Hello, 6P! Today, I’d like to give a solid article and deck list analysis for what is shaping up to be one of my favorite decks this season: Empoleon. Now, as a bit of background, I’ve always found myself drawn to decks that ignore the conventional metagame, while still focusing upon nabbing six prizes. For example, I loved playing Yanmega Prime/Magnezone Prime in the MD-on format, and I did extremely well with it in the MD-BLW format we got for Battle Roads.
Empoleon reminds me a lot of that deck. It ignores the conventional “Basic beatsticks” mantra that has invaded our format, and instead aims to trade multiple hits per knockout with the metagame. (Zekeels is a bit of an exception, but more on that later.)

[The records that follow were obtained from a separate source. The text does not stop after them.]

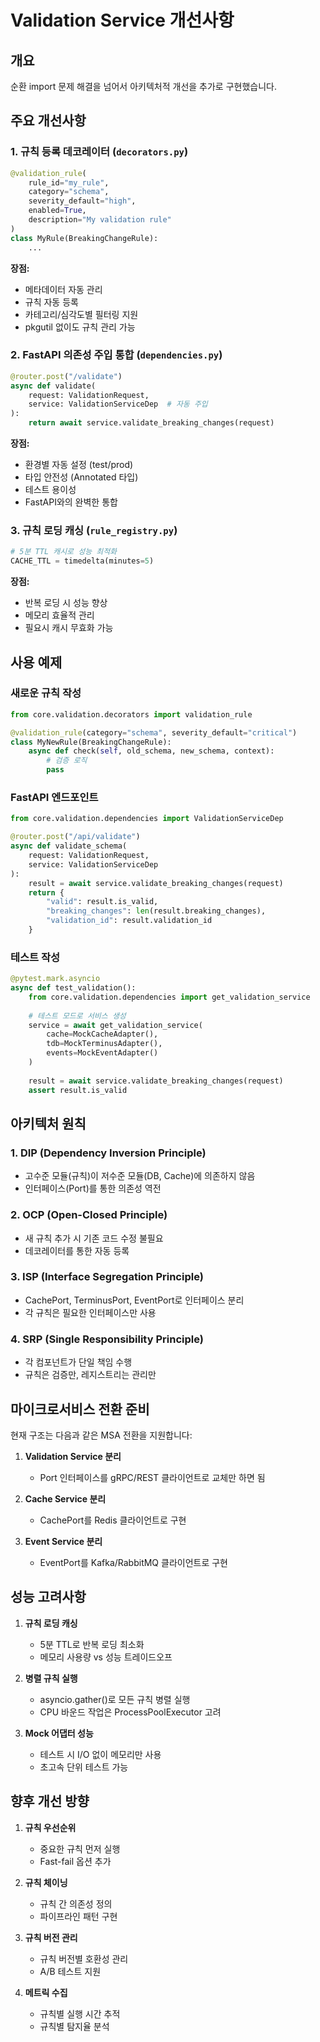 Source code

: # Validation Service 개선사항

## 개요
순환 import 문제 해결을 넘어서 아키텍처적 개선을 추가로 구현했습니다.

## 주요 개선사항

### 1. 규칙 등록 데코레이터 (`decorators.py`)
```python
@validation_rule(
    rule_id="my_rule",
    category="schema",
    severity_default="high",
    enabled=True,
    description="My validation rule"
)
class MyRule(BreakingChangeRule):
    ...
```

**장점:**
- 메타데이터 자동 관리
- 규칙 자동 등록
- 카테고리/심각도별 필터링 지원
- pkgutil 없이도 규칙 관리 가능

### 2. FastAPI 의존성 주입 통합 (`dependencies.py`)
```python
@router.post("/validate")
async def validate(
    request: ValidationRequest,
    service: ValidationServiceDep  # 자동 주입
):
    return await service.validate_breaking_changes(request)
```

**장점:**
- 환경별 자동 설정 (test/prod)
- 타입 안전성 (Annotated 타입)
- 테스트 용이성
- FastAPI와의 완벽한 통합

### 3. 규칙 로딩 캐싱 (`rule_registry.py`)
```python
# 5분 TTL 캐시로 성능 최적화
CACHE_TTL = timedelta(minutes=5)
```

**장점:**
- 반복 로딩 시 성능 향상
- 메모리 효율적 관리
- 필요시 캐시 무효화 가능

## 사용 예제

### 새로운 규칙 작성
```python
from core.validation.decorators import validation_rule

@validation_rule(category="schema", severity_default="critical")
class MyNewRule(BreakingChangeRule):
    async def check(self, old_schema, new_schema, context):
        # 검증 로직
        pass
```

### FastAPI 엔드포인트
```python
from core.validation.dependencies import ValidationServiceDep

@router.post("/api/validate")
async def validate_schema(
    request: ValidationRequest,
    service: ValidationServiceDep
):
    result = await service.validate_breaking_changes(request)
    return {
        "valid": result.is_valid,
        "breaking_changes": len(result.breaking_changes),
        "validation_id": result.validation_id
    }
```

### 테스트 작성
```python
@pytest.mark.asyncio
async def test_validation():
    from core.validation.dependencies import get_validation_service
    
    # 테스트 모드로 서비스 생성
    service = await get_validation_service(
        cache=MockCacheAdapter(),
        tdb=MockTerminusAdapter(),
        events=MockEventAdapter()
    )
    
    result = await service.validate_breaking_changes(request)
    assert result.is_valid
```

## 아키텍처 원칙

### 1. DIP (Dependency Inversion Principle)
- 고수준 모듈(규칙)이 저수준 모듈(DB, Cache)에 의존하지 않음
- 인터페이스(Port)를 통한 의존성 역전

### 2. OCP (Open-Closed Principle)
- 새 규칙 추가 시 기존 코드 수정 불필요
- 데코레이터를 통한 자동 등록

### 3. ISP (Interface Segregation Principle)
- CachePort, TerminusPort, EventPort로 인터페이스 분리
- 각 규칙은 필요한 인터페이스만 사용

### 4. SRP (Single Responsibility Principle)
- 각 컴포넌트가 단일 책임 수행
- 규칙은 검증만, 레지스트리는 관리만

## 마이크로서비스 전환 준비

현재 구조는 다음과 같은 MSA 전환을 지원합니다:

1. **Validation Service 분리**
   - Port 인터페이스를 gRPC/REST 클라이언트로 교체만 하면 됨
   
2. **Cache Service 분리**
   - CachePort를 Redis 클라이언트로 구현
   
3. **Event Service 분리**
   - EventPort를 Kafka/RabbitMQ 클라이언트로 구현

## 성능 고려사항

1. **규칙 로딩 캐싱**
   - 5분 TTL로 반복 로딩 최소화
   - 메모리 사용량 vs 성능 트레이드오프

2. **병렬 규칙 실행**
   - asyncio.gather()로 모든 규칙 병렬 실행
   - CPU 바운드 작업은 ProcessPoolExecutor 고려

3. **Mock 어댑터 성능**
   - 테스트 시 I/O 없이 메모리만 사용
   - 초고속 단위 테스트 가능

## 향후 개선 방향

1. **규칙 우선순위**
   - 중요한 규칙 먼저 실행
   - Fast-fail 옵션 추가

2. **규칙 체이닝**
   - 규칙 간 의존성 정의
   - 파이프라인 패턴 구현

3. **규칙 버전 관리**
   - 규칙 버전별 호환성 관리
   - A/B 테스트 지원

4. **메트릭 수집**
   - 규칙별 실행 시간 추적
   - 규칙별 탐지율 분석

Now, before I continue, I’d like to address the elephant (no, not Donphan) in the room. A lot of people don’t think Empoleon is worth running. A lot of people think the deck is hyped and is at best “League deck” material. I respectfully disagree with those people. If you’re going to bash the deck in the comments, I would prefer you provide logic with your arguments, not mindless bashing. That gets us, as players, absolutely nowhere.
Getting back on track, this deck can be run multiple ways in our current format. The three main options are Empoleon/Terrakion NVI, Empoleon/Donphan Prime, and Empoleon/Aerodactyl DEX. My article will focus upon Empoleon/Terrakion, as I feel it is the best of the three. Recent results from European Nationals have only supported this feeling of mine.
First of all, let’s take a look at the main attacker of the deck. Empoleon DEX is a Stage 2 Pokémon with 140 HP. A Stage 2 in our Basic-defined format must bring a lot to the table to be worthy of consideration. Luckily, Empoleon delivers. Empoleon comes with an attack that has been seen in the game before; a single-Energy attack that hits for 10 damage times the number of Pokémon in play on both player’s fields, bench and active included, to max out at 120 damage.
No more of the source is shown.